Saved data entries

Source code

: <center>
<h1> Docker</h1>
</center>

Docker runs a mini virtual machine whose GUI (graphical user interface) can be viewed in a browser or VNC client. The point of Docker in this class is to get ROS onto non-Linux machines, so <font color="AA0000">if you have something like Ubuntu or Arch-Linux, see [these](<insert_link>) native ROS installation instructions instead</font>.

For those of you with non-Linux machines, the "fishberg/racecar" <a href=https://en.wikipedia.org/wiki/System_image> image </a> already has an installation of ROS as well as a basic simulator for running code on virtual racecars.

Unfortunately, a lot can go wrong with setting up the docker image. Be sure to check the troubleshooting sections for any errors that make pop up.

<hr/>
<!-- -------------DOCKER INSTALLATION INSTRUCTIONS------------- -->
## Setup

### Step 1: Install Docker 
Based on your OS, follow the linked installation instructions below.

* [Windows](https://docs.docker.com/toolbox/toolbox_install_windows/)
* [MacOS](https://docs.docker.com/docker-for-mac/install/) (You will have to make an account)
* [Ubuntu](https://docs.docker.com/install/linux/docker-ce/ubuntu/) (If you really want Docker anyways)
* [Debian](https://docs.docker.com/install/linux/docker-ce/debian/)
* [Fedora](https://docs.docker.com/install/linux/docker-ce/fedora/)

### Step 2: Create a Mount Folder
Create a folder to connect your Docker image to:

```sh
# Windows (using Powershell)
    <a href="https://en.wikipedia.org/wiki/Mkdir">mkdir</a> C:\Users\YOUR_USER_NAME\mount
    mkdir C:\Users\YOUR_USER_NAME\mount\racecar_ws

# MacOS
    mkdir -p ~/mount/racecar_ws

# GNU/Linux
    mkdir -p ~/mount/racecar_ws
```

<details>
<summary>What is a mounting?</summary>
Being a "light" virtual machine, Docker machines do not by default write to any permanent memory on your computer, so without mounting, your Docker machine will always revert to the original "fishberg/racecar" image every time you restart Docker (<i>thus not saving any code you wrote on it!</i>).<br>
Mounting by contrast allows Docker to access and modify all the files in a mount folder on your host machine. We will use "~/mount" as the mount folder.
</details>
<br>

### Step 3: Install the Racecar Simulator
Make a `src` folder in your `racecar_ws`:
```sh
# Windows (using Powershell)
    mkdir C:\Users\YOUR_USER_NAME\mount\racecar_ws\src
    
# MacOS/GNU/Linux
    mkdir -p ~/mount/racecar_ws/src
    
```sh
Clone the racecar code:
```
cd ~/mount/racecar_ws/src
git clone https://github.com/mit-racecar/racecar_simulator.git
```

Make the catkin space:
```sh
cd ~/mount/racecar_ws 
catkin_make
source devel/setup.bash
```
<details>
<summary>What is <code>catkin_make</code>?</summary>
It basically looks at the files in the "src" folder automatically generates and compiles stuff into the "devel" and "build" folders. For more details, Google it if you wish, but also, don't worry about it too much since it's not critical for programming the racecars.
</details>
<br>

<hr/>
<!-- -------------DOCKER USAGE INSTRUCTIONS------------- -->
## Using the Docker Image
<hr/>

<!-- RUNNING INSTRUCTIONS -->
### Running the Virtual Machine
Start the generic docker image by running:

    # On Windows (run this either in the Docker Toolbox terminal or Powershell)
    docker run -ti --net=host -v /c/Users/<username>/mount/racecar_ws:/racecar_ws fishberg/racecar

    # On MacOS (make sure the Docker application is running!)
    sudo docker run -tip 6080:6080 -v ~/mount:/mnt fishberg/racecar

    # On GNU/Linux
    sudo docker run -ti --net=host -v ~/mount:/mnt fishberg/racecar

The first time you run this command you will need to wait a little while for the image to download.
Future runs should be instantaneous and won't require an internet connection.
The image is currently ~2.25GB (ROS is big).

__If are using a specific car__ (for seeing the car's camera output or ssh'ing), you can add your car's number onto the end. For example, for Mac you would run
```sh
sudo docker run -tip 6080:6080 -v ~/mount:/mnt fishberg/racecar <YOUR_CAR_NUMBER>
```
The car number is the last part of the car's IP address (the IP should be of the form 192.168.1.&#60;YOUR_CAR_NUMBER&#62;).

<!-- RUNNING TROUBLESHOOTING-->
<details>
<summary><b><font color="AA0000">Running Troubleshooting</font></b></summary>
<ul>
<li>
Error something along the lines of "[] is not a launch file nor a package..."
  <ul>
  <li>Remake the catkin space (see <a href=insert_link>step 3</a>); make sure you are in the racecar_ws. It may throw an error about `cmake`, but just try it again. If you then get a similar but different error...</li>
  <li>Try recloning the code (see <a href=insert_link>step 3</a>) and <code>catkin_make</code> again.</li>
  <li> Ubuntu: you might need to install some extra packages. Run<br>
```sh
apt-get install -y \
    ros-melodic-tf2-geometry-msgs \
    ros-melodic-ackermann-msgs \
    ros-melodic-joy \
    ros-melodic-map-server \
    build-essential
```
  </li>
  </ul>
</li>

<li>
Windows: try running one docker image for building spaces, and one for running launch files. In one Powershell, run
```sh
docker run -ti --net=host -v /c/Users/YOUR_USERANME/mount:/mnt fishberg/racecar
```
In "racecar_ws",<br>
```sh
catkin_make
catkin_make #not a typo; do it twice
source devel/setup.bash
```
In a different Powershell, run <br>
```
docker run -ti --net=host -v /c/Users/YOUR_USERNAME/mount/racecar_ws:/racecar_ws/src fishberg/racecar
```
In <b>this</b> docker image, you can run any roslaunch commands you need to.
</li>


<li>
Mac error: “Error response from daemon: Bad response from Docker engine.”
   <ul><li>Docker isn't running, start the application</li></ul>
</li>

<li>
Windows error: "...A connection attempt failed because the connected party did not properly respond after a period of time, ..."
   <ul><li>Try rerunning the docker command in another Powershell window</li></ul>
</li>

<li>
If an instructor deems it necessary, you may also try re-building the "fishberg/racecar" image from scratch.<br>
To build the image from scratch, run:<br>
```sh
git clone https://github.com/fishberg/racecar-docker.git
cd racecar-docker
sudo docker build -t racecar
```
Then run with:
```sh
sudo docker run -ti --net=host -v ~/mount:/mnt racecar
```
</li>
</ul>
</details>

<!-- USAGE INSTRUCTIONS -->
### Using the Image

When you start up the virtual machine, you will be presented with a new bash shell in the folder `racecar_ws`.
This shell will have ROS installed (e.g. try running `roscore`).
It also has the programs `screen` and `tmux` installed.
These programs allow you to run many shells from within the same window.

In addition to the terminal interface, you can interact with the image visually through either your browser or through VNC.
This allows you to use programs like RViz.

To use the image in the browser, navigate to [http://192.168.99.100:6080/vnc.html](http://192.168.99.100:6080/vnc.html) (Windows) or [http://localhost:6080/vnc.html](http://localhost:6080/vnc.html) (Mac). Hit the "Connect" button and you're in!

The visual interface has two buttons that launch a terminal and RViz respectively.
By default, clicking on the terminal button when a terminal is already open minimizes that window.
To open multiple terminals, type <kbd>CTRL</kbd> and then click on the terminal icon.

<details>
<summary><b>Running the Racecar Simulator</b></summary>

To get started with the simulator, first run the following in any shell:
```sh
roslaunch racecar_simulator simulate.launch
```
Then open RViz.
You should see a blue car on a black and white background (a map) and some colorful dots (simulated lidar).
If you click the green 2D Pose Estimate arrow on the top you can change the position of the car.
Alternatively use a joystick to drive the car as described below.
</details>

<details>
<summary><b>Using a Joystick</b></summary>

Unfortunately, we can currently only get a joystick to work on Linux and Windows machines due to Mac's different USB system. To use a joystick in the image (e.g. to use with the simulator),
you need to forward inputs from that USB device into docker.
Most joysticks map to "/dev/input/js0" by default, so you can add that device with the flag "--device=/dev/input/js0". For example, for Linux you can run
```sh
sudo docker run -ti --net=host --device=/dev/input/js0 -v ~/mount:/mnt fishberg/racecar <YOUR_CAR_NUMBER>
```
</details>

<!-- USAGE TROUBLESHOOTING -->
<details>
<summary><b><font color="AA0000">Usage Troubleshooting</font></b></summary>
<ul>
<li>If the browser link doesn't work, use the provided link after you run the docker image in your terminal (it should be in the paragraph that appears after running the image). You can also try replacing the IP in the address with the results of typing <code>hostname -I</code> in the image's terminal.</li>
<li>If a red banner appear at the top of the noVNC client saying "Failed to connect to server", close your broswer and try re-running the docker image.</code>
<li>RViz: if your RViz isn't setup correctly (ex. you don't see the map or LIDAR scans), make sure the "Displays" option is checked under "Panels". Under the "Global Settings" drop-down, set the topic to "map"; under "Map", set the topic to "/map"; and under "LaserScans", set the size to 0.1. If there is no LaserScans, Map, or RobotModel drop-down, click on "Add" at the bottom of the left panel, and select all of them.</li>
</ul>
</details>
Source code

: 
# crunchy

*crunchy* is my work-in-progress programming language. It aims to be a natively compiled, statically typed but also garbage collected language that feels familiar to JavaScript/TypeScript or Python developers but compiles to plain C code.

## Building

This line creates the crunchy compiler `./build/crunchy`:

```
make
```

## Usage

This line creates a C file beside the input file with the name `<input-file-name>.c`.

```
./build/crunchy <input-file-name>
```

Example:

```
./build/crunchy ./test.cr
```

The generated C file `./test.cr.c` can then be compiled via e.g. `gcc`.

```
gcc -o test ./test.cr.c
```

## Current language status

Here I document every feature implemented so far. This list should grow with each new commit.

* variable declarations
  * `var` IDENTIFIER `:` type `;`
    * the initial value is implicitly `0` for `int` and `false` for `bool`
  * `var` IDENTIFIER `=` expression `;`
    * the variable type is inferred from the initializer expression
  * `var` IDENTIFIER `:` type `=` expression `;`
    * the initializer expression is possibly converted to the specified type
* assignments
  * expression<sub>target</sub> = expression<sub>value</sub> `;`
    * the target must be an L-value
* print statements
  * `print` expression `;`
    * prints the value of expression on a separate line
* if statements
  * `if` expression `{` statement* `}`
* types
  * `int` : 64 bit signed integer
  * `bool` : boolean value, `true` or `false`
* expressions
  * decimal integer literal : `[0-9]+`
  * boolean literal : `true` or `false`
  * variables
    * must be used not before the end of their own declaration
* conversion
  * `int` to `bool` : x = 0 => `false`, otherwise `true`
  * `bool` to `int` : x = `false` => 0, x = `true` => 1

=== TASK ===
Copy only this part of the entries above: the line with "<summary><b>Using a Joystick</b></summary>", the line with "you need to forward", and the lines between, all exactly as written.

=== PROBLEM SOLUTION ===
<summary><b>Using a Joystick</b></summary>

Unfortunately, we can currently only get a joystick to work on Linux and Windows machines due to Mac's different USB system. To use a joystick in the image (e.g. to use with the simulator),
you need to forward inputs from that USB device into docker.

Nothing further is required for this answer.